A ironia do temário de superar a geografia dos anos 60  por outra modalidade ilustremente desconhecida do socialismo é que os autores da moda nas análises de sociologia política são tributários dos anos 60. Creio que com rigor, embora com distanciamento das conclusões que a vida provou serem erróneas, a meu ver, Marcuse[v] merece respeito por ser a fonte do tema da extinção da centralidade de trabalho, a quem não faltam hoje seguidores.

Luís Fazenda

A Comuna. 30 (Abril-Junho 2013) 56-60

 

Notas e Referências

[i] Herbert Marcuse – O Fim da Utopia.
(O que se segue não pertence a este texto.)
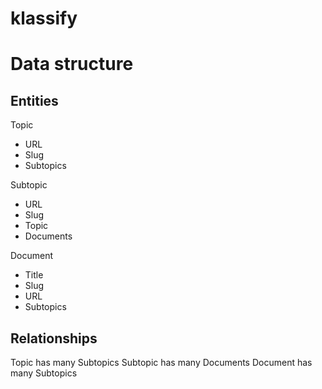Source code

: # klassify

# Data structure

## Entities

Topic
- URL
- Slug
- Subtopics

Subtopic
- URL
- Slug
- Topic
- Documents

Document
- Title
- Slug
- URL
- Subtopics

## Relationships

Topic has many Subtopics
Subtopic has many Documents
Document has many Subtopics
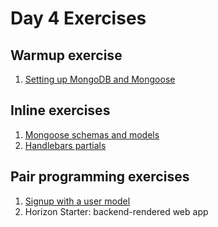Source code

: # Day 4 Exercises

## Warmup exercise

1. [Setting up MongoDB and Mongoose](./warmup.md)

## Inline exercises

1. [Mongoose schemas and models](./models.md)
1. [Handlebars partials](./partials.md)

## Pair programming exercises

1. [Signup with a user model](signup_user/README.md)
1. Horizon Starter: backend-rendered web app
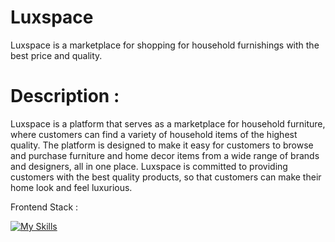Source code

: # Luxspace
Luxspace is a marketplace for shopping for household furnishings with the best price and quality.

# Description :
Luxspace is a platform that serves as a marketplace for household furniture, where customers can find a variety of household items of the highest quality. The platform is designed to make it easy for customers to browse and purchase furniture and home decor items from a wide range of brands and designers, all in one place. Luxspace is committed to providing customers with the best quality products, so that customers can make their home look and feel luxurious.

Frontend Stack :

[![My Skills](https://skillicons.dev/icons?i=react,tailwind,netlify,figma&theme=light)](https://skillicons.dev)
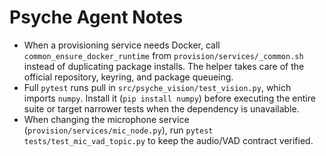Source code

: # Psyche Agent Notes

- When a provisioning service needs Docker, call `common_ensure_docker_runtime`
  from `provision/services/_common.sh` instead of duplicating package installs.
  The helper takes care of the official repository, keyring, and package queueing.
- Full `pytest` runs pull in `src/psyche_vision/test_vision.py`, which imports
  `numpy`. Install it (`pip install numpy`) before executing the entire suite or
  target narrower tests when the dependency is unavailable.
- When changing the microphone service (`provision/services/mic_node.py`), run
  `pytest tests/test_mic_vad_topic.py` to keep the audio/VAD contract verified.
Lisboa: Moraes, 1969. p. 86.

[ii] Opus cit. pag.90

[iii] Herbert Marcuse e Karl Popper – Revolução ou Reforma. Moraes,1974. p. 18.

[iv] Opus cit. pp. 18 e 19.

[v] Herbert Marcuse – Toward A Critical Theory of Society. New York: Routledge, 2001. (Reúne alguns dos principais textos políticos de Marcuse seguido de um posfácio de Jürgen Habermas).